[Source data]
◆ ◆ ◆
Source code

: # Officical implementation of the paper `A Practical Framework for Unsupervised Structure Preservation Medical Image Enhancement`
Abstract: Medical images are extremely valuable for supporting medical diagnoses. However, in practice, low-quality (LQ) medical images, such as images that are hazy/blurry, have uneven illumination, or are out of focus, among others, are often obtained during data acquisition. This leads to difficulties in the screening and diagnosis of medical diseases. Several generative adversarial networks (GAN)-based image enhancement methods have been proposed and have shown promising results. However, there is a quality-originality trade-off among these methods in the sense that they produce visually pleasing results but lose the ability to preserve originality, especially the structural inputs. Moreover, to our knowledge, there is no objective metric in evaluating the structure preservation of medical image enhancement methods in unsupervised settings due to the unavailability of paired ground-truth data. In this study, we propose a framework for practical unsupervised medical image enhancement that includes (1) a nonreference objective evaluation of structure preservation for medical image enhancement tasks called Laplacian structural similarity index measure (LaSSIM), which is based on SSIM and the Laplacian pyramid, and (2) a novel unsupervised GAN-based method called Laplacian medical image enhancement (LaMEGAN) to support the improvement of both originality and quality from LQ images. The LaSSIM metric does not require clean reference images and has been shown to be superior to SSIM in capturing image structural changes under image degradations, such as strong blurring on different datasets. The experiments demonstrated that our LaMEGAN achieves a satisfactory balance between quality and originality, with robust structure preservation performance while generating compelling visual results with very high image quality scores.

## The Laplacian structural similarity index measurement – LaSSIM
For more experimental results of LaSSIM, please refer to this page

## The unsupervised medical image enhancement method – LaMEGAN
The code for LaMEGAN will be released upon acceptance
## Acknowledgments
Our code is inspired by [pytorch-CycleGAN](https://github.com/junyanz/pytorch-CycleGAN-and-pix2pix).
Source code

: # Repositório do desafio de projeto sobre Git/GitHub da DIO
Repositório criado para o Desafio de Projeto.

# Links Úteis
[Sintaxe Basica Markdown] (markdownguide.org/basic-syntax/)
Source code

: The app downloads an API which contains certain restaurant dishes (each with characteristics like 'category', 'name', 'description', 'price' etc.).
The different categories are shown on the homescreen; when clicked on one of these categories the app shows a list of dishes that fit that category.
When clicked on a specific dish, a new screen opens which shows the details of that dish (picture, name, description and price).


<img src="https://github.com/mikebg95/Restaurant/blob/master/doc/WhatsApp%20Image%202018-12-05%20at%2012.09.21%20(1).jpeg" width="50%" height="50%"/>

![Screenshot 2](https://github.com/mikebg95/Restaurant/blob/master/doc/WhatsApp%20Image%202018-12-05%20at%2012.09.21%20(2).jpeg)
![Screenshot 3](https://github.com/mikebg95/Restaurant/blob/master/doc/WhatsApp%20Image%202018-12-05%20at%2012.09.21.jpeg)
◆ ◆ ◆
(Problem details): Please give an exact copy of the lines above, beginning with the line containing "# Officical implementation" and running through the line containing "The code for", and of no other lines.

(Answer to this problem):
: # Officical implementation of the paper `A Practical Framework for Unsupervised Structure Preservation Medical Image Enhancement`
Abstract: Medical images are extremely valuable for supporting medical diagnoses. However, in practice, low-quality (LQ) medical images, such as images that are hazy/blurry, have uneven illumination, or are out of focus, among others, are often obtained during data acquisition. This leads to difficulties in the screening and diagnosis of medical diseases. Several generative adversarial networks (GAN)-based image enhancement methods have been proposed and have shown promising results. However, there is a quality-originality trade-off among these methods in the sense that they produce visually pleasing results but lose the ability to preserve originality, especially the structural inputs. Moreover, to our knowledge, there is no objective metric in evaluating the structure preservation of medical image enhancement methods in unsupervised settings due to the unavailability of paired ground-truth data. In this study, we propose a framework for practical unsupervised medical image enhancement that includes (1) a nonreference objective evaluation of structure preservation for medical image enhancement tasks called Laplacian structural similarity index measure (LaSSIM), which is based on SSIM and the Laplacian pyramid, and (2) a novel unsupervised GAN-based method called Laplacian medical image enhancement (LaMEGAN) to support the improvement of both originality and quality from LQ images. The LaSSIM metric does not require clean reference images and has been shown to be superior to SSIM in capturing image structural changes under image degradations, such as strong blurring on different datasets. The experiments demonstrated that our LaMEGAN achieves a satisfactory balance between quality and originality, with robust structure preservation performance while generating compelling visual results with very high image quality scores.

## The Laplacian structural similarity index measurement – LaSSIM
For more experimental results of LaSSIM, please refer to this page

## The unsupervised medical image enhancement method – LaMEGAN
The code for LaMEGAN will be released upon acceptance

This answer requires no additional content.